Ask: What percentage of their closed loans include exceptions? The answers to these questions will provide valuable information about the lender and whether they will meet the needs of your borrower and your business.

Next, consider the products offered by the lender. Do they have a single non-QM product or a full suite to meet a variety of needs? Do the products change as the market evolves? Are they flexible? As two non-QM member borrowers are rarely the same, it is important to partner with a lender that offers a full range of products, not only to better meet borrowers’ needs, but also to become a better partner for borrowers with all of their customers. Non-QM lenders should offer a variety of products, from purchases to refinances and from primary residences to investment properties.
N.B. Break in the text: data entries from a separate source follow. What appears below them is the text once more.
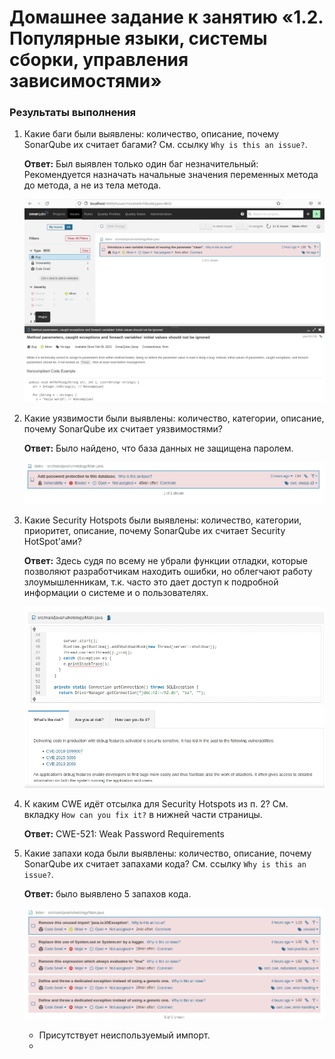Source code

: # Домашнее задание к занятию «1.2. Популярные языки, системы сборки, управления зависимостями»





### Результаты выполнения

1. Какие баги были выявлены: количество, описание, почему SonarQube их считает багами? См. ссылку `Why is this an issue?`.

   **Ответ:** Был выявлен только один баг незначительный: Рекомендуется назначать начальные значения переменных метода до метода, а не из тела метода. 

   ![](issues.jpg)

2. Какие уязвимости были выявлены: количество, категории, описание, почему SonarQube их считает уязвимостями?

   **Ответ:** Было найдено, что база данных не защищена паролем. 

   ![](vuln.jpg)

3. Какие Security Hotspots были выявлены: количество, категории, приоритет, описание, почему SonarQube их считает Security HotSpot'ами?

   **Ответ:** Здесь судя по всему не убрали функции отладки, которые позволяют разработчикам находить ошибки, но облегчают работу злоумышленникам, т.к. часто это дает доступ к подробной информации о системе и о пользователях.

   ![](hotspot.jpg)

4. К каким CWE идёт отсылка для Security Hotspots из п. 2? См. вкладку `How can you fix it?` в нижней части страницы.

   **Ответ:** CWE-521: Weak Password Requirements

5. Какие запахи кода были выявлены: количество, описание, почему SonarQube их считает запахами кода? См. ссылку `Why is this an issue?`.

   **Ответ:** было выявлено 5 запахов кода.

   ![](smell.jpg)

   - Присутствует неиспользуемый импорт.
   - 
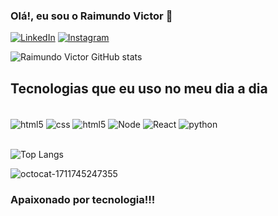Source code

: ### Olá!, eu sou o Raimundo Victor 👋

[![LinkedIn](https://img.shields.io/badge/LinkedIn-0077B5?style=for-the-badge&logo=linkedin&logoColor=white)](https://www.linkedin.com/in/raimundo-victor-cruz-563897256/)
[![Instagram](https://img.shields.io/badge/Instagram-E4405F?style=for-the-badge&logo=instagram&logoColor=white)](https://www.instagram.com/victor.luis.520/)

![Raimundo Victor GitHub stats](https://github-readme-stats.vercel.app/api?username=RVictorCruz&show_icons=true&theme=dark)


## Tecnologias que eu uso no meu dia a dia

<div style="display: inline_block" ><br/>
    <img align="center" alt="html5" src="https://img.shields.io/badge/HTML5-E34F26?style=for-the-badge&logo=html5&logoColor=white"/>
    <img align="center" alt="css" src="https://img.shields.io/badge/CSS3-1572B6?style=for-the-badge&logo=css3&logoColor=whitee"/>
    <img align="center" alt="html5" src="https://img.shields.io/badge/JavaScript-F7DF1E?style=for-the-badge&logo=javascript&logoColor=black"/>
    <img align="center" alt="Node" src="https://img.shields.io/badge/Node.js-43853D?style=for-the-badge&logo=node.js&logoColor=white"/>
    <img align="center" alt="React" src="https://img.shields.io/badge/React-20232A?style=for-the-badge&logo=react&logoColor=61DAFB"/>
    <img align="center" alt="python" src="https://img.shields.io/badge/Python-3776AB?style=for-the-badge&logo=python&logoColor=white"/>
</div><br/>

![Top Langs](https://github-readme-stats.vercel.app/api/top-langs/?username=RVictorCruz&size_weight=0.5&count_weight=0.5)


![octocat-1711745247355](https://github.com/RVictorCruz/RVictorCruz/assets/111712206/dfc0bc56-0a0e-4b42-8514-68a799a07666)

### Apaixonado por tecnologia!!!
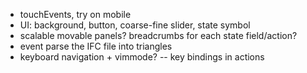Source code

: - touchEvents, try on mobile
- UI: background, button, coarse-fine slider, state symbol
- scalable movable panels? breadcrumbs for each state field/action?
- event parse the IFC file into triangles
- keyboard navigation + vimmode? -- key bindings in actions

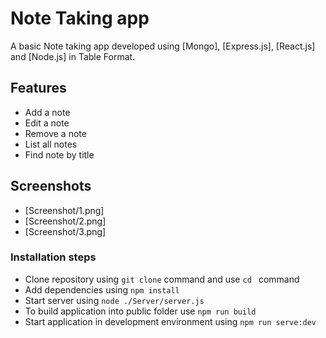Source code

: # Note Taking app 

A basic Note taking app developed using [Mongo], [Express.js], [React.js] and [Node.js] in Table Format.

## Features

* Add a note
* Edit a note
* Remove a note
* List all notes
* Find note by title


## Screenshots

- [Screenshot/1.png]
- [Screenshot/2.png]
- [Screenshot/3.png]

### Installation steps
- Clone repository using `git clone` command and use `cd ` command 
- Add dependencies using `npm install`
- Start server using `node ./Server/server.js`
- To build application into public folder use `npm run build` 
- Start application in development environment using `npm run serve:dev`
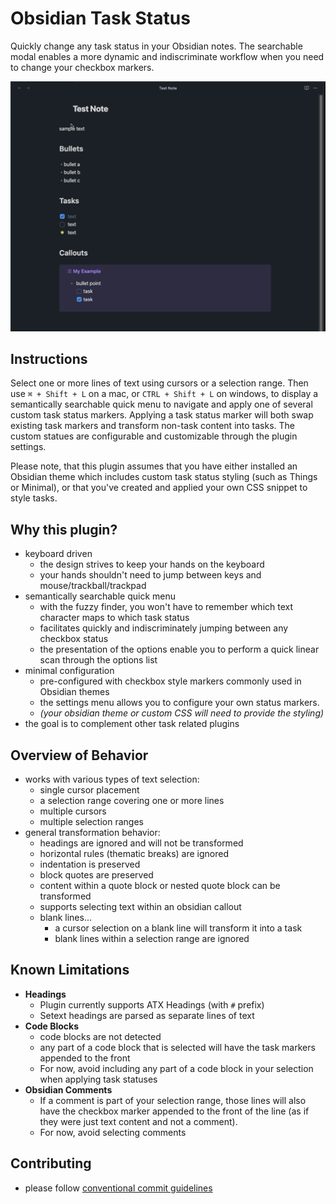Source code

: # Obsidian Task Status

Quickly change any task status in your Obsidian notes. The searchable modal enables a more dynamic and indiscriminate workflow when you need to change your checkbox markers.

![A demonstration of the plugin](assets/demo.gif)

## Instructions

Select one or more lines of text using cursors or a selection range. Then use `⌘ + Shift + L` on a
mac, or `CTRL + Shift + L` on windows, to display a semantically searchable quick menu to navigate
and apply one of several custom task status markers. Applying a task status marker will both swap
existing task markers and transform non-task content into tasks. The custom statues are configurable
and customizable through the plugin settings. 

Please note, that this plugin assumes that you have
either installed an Obsidian theme which includes custom task status styling (such as Things or
Minimal), or that you've created and applied your own CSS snippet to style tasks.

## Why this plugin?

- keyboard driven
  - the design strives to keep your hands on the keyboard
  - your hands shouldn't need to jump between keys and mouse/trackball/trackpad
- semantically searchable quick menu
  - with the fuzzy finder, you won't have to remember which text character maps to which task status
  - facilitates quickly and indiscriminately jumping between any checkbox status
  - the presentation of the options enable you to perform a quick linear scan through the options list
- minimal configuration
  - pre-configured with checkbox style markers commonly used in Obsidian themes
  - the settings menu allows you to configure your own status markers.
  - *(your obsidian theme or custom CSS will need to provide the styling)*
- the goal is to complement other task related plugins

## Overview of Behavior

- works with various types of text selection:
  - single cursor placement
  - a selection range covering one or more lines
  - multiple cursors
  - multiple selection ranges
- general transformation behavior:
  - headings are ignored and will not be transformed
  - horizontal rules (thematic breaks) are ignored
  - indentation is preserved
  - block quotes are preserved
  - content within a quote block or nested quote block can be transformed
  - supports selecting text within an obsidian callout
  - blank lines...
    - a cursor selection on a blank line will transform it into a task
    - blank lines within a selection range are ignored

## Known Limitations

- **Headings**
  - Plugin currently supports ATX Headings (with `#` prefix)
  - Setext headings are parsed as separate lines of text
- **Code Blocks**
  - code blocks are not detected
  - any part of a code block that is selected will have the task markers appended to the front
  - For now, avoid including any part of a code block in your selection when applying task statuses
- **Obsidian Comments**
  - If a comment is part of your selection range, those lines will also have the checkbox marker appended to the front of the line (as if they were just text content and not a comment).
  - For now, avoid selecting comments

## Contributing

- please follow [conventional commit guidelines](https://www.conventionalcommits.org/)
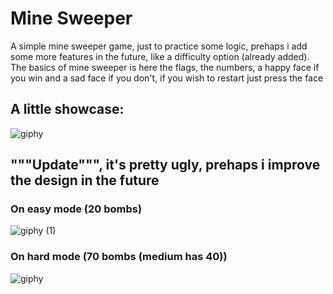 # Mine Sweeper

A simple mine sweeper game, just to practice some logic, prehaps i add some more features in the future, like a difficulty option (already added).
The basics of mine sweeper is here the flags, the numbers, a happy face if you win and a sad face if you don't, if you wish to restart just press the face

## A little showcase:

![giphy](https://user-images.githubusercontent.com/75546113/131773388-7b3d3b09-711e-47b3-aa8b-2579213e939e.gif)


## """Update""", it's pretty ugly, prehaps i improve the design in the future

### On easy mode (20 bombs)

![giphy (1)](https://user-images.githubusercontent.com/75546113/132085893-73330b16-c769-40d0-8a67-882a35a9ce1d.gif)

### On hard mode (70 bombs (medium has 40))

![giphy](https://user-images.githubusercontent.com/75546113/132085968-d1cbc1b8-87d2-48ba-b903-a24cb7df645f.gif)
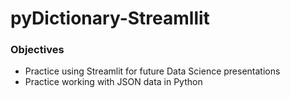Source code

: # pyDictionary-Streamllit

### Objectives
- Practice using Streamlit for future Data Science presentations
- Practice working with JSON data in Python
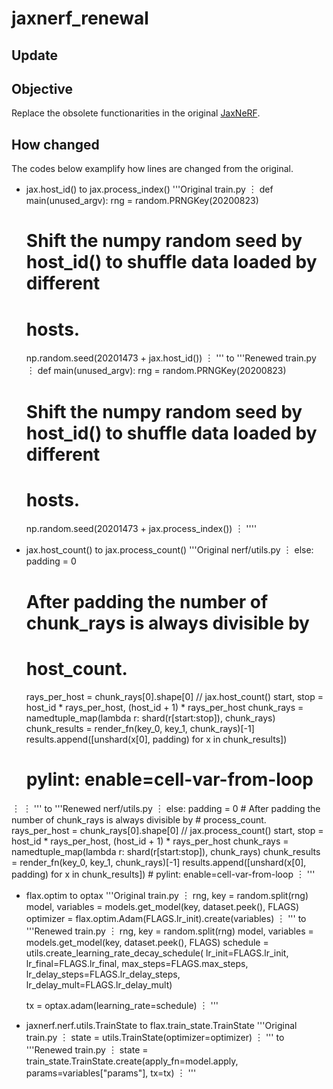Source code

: # jaxnerf_renewal
## Update


## Objective
Replace the obsolete functionarities in the original [JaxNeRF](https://github.com/google-research/google-research/tree/master/jaxnerf).

## How changed
The codes below examplify how lines are changed from the original.

- jax.host_id() to jax.process_index()
'''Original train.py
︙
def main(unused_argv):
  rng = random.PRNGKey(20200823)
  # Shift the numpy random seed by host_id() to shuffle data loaded by different
  # hosts.
  np.random.seed(20201473 + jax.host_id())
︙
'''
to
'''Renewed train.py
︙
def main(unused_argv):
  rng = random.PRNGKey(20200823)
  # Shift the numpy random seed by host_id() to shuffle data loaded by different
  # hosts.
  np.random.seed(20201473 + jax.process_index())
︙
''''

- jax.host_count() to jax.process_count()
'''Original nerf/utils.py
︙
  else:
      padding = 0
    # After padding the number of chunk_rays is always divisible by
    # host_count.
    rays_per_host = chunk_rays[0].shape[0] // jax.host_count()
    start, stop = host_id * rays_per_host, (host_id + 1) * rays_per_host
    chunk_rays = namedtuple_map(lambda r: shard(r[start:stop]), chunk_rays)
    chunk_results = render_fn(key_0, key_1, chunk_rays)[-1]
    results.append([unshard(x[0], padding) for x in chunk_results])
    # pylint: enable=cell-var-from-loop
︙
︙
'''
to
'''Renewed nerf/utils.py
︙
  else:
      padding = 0
    # After padding the number of chunk_rays is always divisible by
    # process_count.
    rays_per_host = chunk_rays[0].shape[0] // jax.process_count()
    start, stop = host_id * rays_per_host, (host_id + 1) * rays_per_host
    chunk_rays = namedtuple_map(lambda r: shard(r[start:stop]), chunk_rays)
    chunk_results = render_fn(key_0, key_1, chunk_rays)[-1]
    results.append([unshard(x[0], padding) for x in chunk_results])
    # pylint: enable=cell-var-from-loop
︙
'''

- flax.optim to optax
'''Original train.py
︙
  rng, key = random.split(rng)
  model, variables = models.get_model(key, dataset.peek(), FLAGS)
  optimizer = flax.optim.Adam(FLAGS.lr_init).create(variables)
︙
'''
to
'''Renewed train.py
︙
  rng, key = random.split(rng)
  model, variables = models.get_model(key, dataset.peek(), FLAGS)
  schedule = utils.create_learning_rate_decay_schedule(
    lr_init=FLAGS.lr_init,
    lr_final=FLAGS.lr_final,
    max_steps=FLAGS.max_steps,
    lr_delay_steps=FLAGS.lr_delay_steps,
    lr_delay_mult=FLAGS.lr_delay_mult)
  
  tx = optax.adam(learning_rate=schedule)
︙
'''

- jaxnerf.nerf.utils.TrainState to flax.train_state.TrainState
'''Original train.py
︙
  state = utils.TrainState(optimizer=optimizer)
︙
'''
to
'''Renewed train.py
︙
  state = train_state.TrainState.create(apply_fn=model.apply, params=variables["params"], tx=tx)
︙
'''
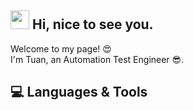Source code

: <h2> <img src="https://emojis.slackmojis.com/emojis/images/1660853767/60881/meow_attention.gif?1660853767" width="30" /> Hi, nice to see you. </h2>

<p> Welcome to my page! 😍  </br> I'm Tuan, an Automation Test Engineer 😎. </p>

## 💻 Languages & Tools

<!--
**htuanln97/htuanln97** is a ✨ _special_ ✨ repository because its `README.md` (this file) appears on your GitHub profile.

Here are some ideas to get you started:

- 🔭 I’m currently working on ...
- 🌱 I’m currently learning ...
- 👯 I’m looking to collaborate on ...
- 🤔 I’m looking for help with ...
- 💬 Ask me about ...
- 📫 How to reach me: ...
- 😄 Pronouns: ...
- ⚡ Fun fact: ...
-->
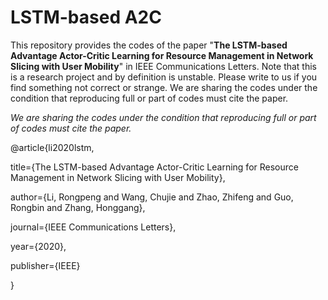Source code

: # LSTM-based A2C
This repository provides the codes of the paper "**The LSTM-based Advantage Actor-Critic Learning for Resource Management in Network Slicing with User Mobility**" in IEEE Communications Letters. Note that this is a research project and by definition is unstable. Please write to us if you find something not correct or strange. We are sharing the codes under the condition that reproducing full or part of codes must cite the paper.

*We are sharing the codes under the condition that reproducing full or part of codes must cite the paper.*

@article{li2020lstm,

  title={The LSTM-based Advantage Actor-Critic Learning for Resource Management in Network Slicing with User Mobility},
  
  author={Li, Rongpeng and Wang, Chujie and Zhao, Zhifeng and Guo, Rongbin and Zhang, Honggang},
  
  journal={IEEE Communications Letters},
  
  year={2020},
  
  publisher={IEEE}
  
}

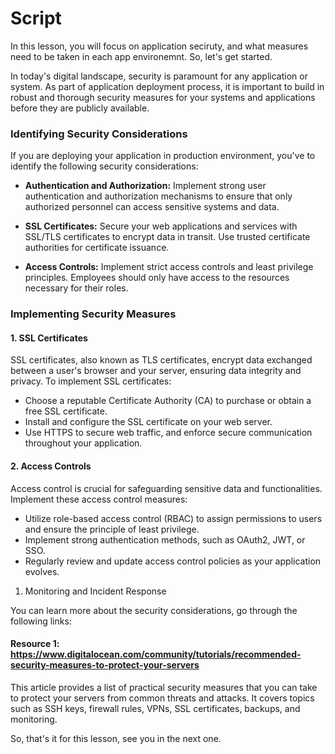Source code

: # Script
In this lesson, you will focus on application seciruty, and what measures need to be taken in each app environemnt. So, let's get started.

In today's digital landscape, security is paramount for any application or system. As part of application deployment process, it is important to build in robust and thorough security measures for your systems and applications before they are publicly available.

### Identifying Security Considerations
If you are deploying your application in production environment, you've to identify the following security considerations:

- **Authentication and Authorization:** Implement strong user authentication and authorization mechanisms to ensure that only authorized personnel can access sensitive systems and data.

- **SSL Certificates:** Secure your web applications and services with SSL/TLS certificates to encrypt data in transit. Use trusted certificate authorities for certificate issuance.

- **Access Controls:** Implement strict access controls and least privilege principles. Employees should only have access to the resources necessary for their roles.

### Implementing Security Measures

#### 1. SSL Certificates
SSL certificates, also known as TLS certificates, encrypt data exchanged between a user's browser and your server, ensuring data integrity and privacy. To implement SSL certificates:

- Choose a reputable Certificate Authority (CA) to purchase or obtain a free SSL certificate.
- Install and configure the SSL certificate on your web server.
- Use HTTPS to secure web traffic, and enforce secure communication throughout your application.
  
#### 2. Access Controls
Access control is crucial for safeguarding sensitive data and functionalities. Implement these access control measures:

- Utilize role-based access control (RBAC) to assign permissions to users and ensure the principle of least privilege.
- Implement strong authentication methods, such as OAuth2, JWT, or SSO.
- Regularly review and update access control policies as your application evolves.
1. Monitoring and Incident Response

You can learn more about the security considerations, go through the following links:

#### Resource 1: https://www.digitalocean.com/community/tutorials/recommended-security-measures-to-protect-your-servers
This article provides a list of practical security measures that you can take to protect your servers from common threats and attacks. It covers topics such as SSH keys, firewall rules, VPNs, SSL certificates, backups, and monitoring.

So, that's it for this lesson, see you in the next one.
By asking these kinds of questions and researching the lenders available in the non-QM market today, originators will be able to find a lender that meets the needs of their borrowers.

As the mortgage market and job market continue to evolve, originators and lenders must evolve to accommodate both.

Although conventional loans are still the largest origination segment, originators should consider adding non-QM borrowers to their business. These borrowers are often objectively creditworthy, but simply require a little more analysis of their financial situation than just filling in boxes in an automated system. As more American entrepreneurs become self-employed or succeed in the gig economy, the demand for mortgages to meet their needs will increase. Finding and partnering with experienced lenders in the non-QM sphere will mean more loans closed and more satisfied borrowers.